Alimentation Couche-Tard, the Canadian owner of Circle K convenience stores, is exploring a takeover of French grocer Carrefour SA in a roughly $20 billion deal that would create a trans-Atlantic retail giant.

The not-so-typical move comes on the heels of increased M&A activity in the convenience store sector towards the end of 2020.

NOT A TYPICAL DEAL

Couche-Tard’s normal focus has been on convenience stores and gas stations, building an empire by acquiring smaller rivals, reported Bloomberg (Jan. 12).

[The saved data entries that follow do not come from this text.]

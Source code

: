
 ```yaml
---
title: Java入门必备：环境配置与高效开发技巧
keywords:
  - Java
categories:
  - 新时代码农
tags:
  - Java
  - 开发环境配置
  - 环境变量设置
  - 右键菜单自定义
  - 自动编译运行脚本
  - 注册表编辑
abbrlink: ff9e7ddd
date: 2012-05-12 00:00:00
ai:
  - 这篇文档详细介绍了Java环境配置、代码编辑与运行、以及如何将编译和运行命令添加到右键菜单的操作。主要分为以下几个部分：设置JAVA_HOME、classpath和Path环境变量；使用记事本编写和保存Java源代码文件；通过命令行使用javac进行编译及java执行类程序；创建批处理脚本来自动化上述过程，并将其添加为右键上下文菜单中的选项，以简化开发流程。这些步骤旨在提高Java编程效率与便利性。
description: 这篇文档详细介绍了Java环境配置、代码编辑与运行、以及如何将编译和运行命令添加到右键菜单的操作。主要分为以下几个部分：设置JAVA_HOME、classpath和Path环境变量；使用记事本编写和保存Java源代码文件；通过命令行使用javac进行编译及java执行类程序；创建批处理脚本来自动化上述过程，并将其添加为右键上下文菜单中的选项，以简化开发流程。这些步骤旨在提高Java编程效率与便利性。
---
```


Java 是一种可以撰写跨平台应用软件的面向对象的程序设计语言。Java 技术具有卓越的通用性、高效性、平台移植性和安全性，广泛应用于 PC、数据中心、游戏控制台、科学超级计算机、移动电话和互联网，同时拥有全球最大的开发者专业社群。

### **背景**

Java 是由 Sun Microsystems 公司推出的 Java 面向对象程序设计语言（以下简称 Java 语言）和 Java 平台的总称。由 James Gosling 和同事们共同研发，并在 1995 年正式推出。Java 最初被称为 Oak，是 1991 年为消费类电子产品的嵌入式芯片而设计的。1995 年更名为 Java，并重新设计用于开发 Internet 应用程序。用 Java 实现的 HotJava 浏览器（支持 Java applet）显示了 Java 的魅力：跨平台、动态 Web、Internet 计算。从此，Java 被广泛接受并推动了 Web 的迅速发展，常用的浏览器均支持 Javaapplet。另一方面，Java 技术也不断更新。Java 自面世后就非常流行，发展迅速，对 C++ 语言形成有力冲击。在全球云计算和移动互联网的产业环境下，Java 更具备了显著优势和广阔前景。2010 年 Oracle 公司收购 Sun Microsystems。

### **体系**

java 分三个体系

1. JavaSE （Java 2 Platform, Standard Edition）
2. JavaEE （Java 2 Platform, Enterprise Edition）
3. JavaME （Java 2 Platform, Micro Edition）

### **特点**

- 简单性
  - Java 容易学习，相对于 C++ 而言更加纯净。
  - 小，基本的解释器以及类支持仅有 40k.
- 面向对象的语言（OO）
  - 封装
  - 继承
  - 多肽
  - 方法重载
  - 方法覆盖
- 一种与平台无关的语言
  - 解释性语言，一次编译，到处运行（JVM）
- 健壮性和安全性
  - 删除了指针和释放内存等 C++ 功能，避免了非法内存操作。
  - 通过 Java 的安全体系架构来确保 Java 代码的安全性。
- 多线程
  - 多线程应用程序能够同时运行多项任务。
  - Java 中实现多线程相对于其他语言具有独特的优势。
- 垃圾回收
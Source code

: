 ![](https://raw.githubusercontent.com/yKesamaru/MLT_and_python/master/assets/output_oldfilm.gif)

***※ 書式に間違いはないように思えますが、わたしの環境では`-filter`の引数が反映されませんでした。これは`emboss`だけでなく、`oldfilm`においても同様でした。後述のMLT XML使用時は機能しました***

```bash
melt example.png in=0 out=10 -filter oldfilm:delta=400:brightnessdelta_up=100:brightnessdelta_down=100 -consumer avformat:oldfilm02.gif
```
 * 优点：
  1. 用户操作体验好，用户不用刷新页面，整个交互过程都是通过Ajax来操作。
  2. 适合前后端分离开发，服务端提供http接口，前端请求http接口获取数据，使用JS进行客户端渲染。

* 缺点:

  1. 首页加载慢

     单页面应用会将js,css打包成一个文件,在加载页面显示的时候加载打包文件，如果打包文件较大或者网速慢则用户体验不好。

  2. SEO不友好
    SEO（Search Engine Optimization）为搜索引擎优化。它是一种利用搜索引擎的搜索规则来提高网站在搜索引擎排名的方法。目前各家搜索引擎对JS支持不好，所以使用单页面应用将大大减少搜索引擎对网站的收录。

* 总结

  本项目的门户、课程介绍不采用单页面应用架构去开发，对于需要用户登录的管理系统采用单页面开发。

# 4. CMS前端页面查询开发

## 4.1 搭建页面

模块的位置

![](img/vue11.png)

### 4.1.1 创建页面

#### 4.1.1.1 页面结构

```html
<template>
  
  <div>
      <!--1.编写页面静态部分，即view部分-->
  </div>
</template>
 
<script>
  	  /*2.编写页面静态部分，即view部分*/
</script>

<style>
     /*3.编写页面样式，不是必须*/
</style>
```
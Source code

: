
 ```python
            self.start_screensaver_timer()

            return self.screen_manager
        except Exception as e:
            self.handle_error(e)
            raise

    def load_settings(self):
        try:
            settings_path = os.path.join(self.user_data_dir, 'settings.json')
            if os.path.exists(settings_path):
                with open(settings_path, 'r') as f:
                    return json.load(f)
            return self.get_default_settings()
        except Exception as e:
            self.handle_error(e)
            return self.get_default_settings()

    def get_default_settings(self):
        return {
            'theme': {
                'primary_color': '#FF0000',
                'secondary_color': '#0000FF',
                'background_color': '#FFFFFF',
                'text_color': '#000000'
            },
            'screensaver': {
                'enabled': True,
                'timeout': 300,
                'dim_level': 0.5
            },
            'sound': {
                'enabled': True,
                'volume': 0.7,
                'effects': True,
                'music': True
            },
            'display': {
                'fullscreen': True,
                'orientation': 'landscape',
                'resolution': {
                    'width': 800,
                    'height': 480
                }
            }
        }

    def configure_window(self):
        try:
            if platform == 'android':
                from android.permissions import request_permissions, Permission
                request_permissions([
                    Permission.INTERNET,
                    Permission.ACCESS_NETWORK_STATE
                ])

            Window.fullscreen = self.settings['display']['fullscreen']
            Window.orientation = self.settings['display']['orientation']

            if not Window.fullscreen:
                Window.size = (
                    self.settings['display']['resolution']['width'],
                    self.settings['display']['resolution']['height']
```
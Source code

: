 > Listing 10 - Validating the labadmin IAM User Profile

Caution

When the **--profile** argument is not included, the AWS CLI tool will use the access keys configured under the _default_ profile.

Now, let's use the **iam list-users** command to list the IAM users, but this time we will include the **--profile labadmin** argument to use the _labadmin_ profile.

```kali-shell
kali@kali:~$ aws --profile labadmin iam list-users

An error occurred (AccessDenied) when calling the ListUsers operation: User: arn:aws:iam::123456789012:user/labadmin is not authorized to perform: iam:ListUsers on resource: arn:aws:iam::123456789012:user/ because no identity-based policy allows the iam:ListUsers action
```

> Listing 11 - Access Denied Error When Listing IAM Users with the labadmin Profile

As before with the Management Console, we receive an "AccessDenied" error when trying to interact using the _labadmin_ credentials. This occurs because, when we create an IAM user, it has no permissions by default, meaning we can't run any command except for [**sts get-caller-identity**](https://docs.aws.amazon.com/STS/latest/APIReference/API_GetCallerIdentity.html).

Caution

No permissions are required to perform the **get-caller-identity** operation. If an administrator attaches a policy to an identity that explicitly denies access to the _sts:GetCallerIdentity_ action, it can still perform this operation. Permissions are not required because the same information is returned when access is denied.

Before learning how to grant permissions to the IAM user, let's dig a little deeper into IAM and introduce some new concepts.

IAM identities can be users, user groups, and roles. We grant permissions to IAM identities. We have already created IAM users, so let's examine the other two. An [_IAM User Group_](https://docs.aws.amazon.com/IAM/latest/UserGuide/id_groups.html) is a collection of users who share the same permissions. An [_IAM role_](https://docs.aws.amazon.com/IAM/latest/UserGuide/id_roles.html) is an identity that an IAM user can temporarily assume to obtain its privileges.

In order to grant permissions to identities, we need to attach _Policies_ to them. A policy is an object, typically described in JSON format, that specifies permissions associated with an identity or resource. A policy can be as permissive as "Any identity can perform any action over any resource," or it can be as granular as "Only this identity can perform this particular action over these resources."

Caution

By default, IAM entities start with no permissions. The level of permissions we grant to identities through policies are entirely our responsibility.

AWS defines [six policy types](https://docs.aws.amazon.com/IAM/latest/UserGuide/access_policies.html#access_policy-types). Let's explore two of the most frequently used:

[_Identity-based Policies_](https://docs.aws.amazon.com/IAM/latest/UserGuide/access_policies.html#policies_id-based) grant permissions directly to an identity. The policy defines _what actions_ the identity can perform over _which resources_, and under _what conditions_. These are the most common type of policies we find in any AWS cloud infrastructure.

It first did so in Canada before entering the U.S. in 2001 and Europe in 2012.

“A potential offer to acquire Carrefour would vastly expand Couche-Tard’s operating model to extend into grocery and hypermarket operations, and isn’t an obvious move for the convenience-store operator,” said Jennifer Bartashus, a Bloomberg Intelligence retail analyst in the Bloomberg report.

Couche-Tard confirmed that it started “exploratory discussions” on a deal with Carrefour, but it’s not certain the talks will lead to a deal, according to the company.

C-STORES ACTING AS GROCERS

Against this backdrop, convenience stores have been aligning with grocery operations throughout the pandemic.

Forty-three percent of Americans say they live within a mile of a c-store, according to NACS. In rural areas, more than eight in 10 residents (86%) say these locations are within 10 minutes of their home and are often the only place in their area to buy grocery items, fuel, or other products or services.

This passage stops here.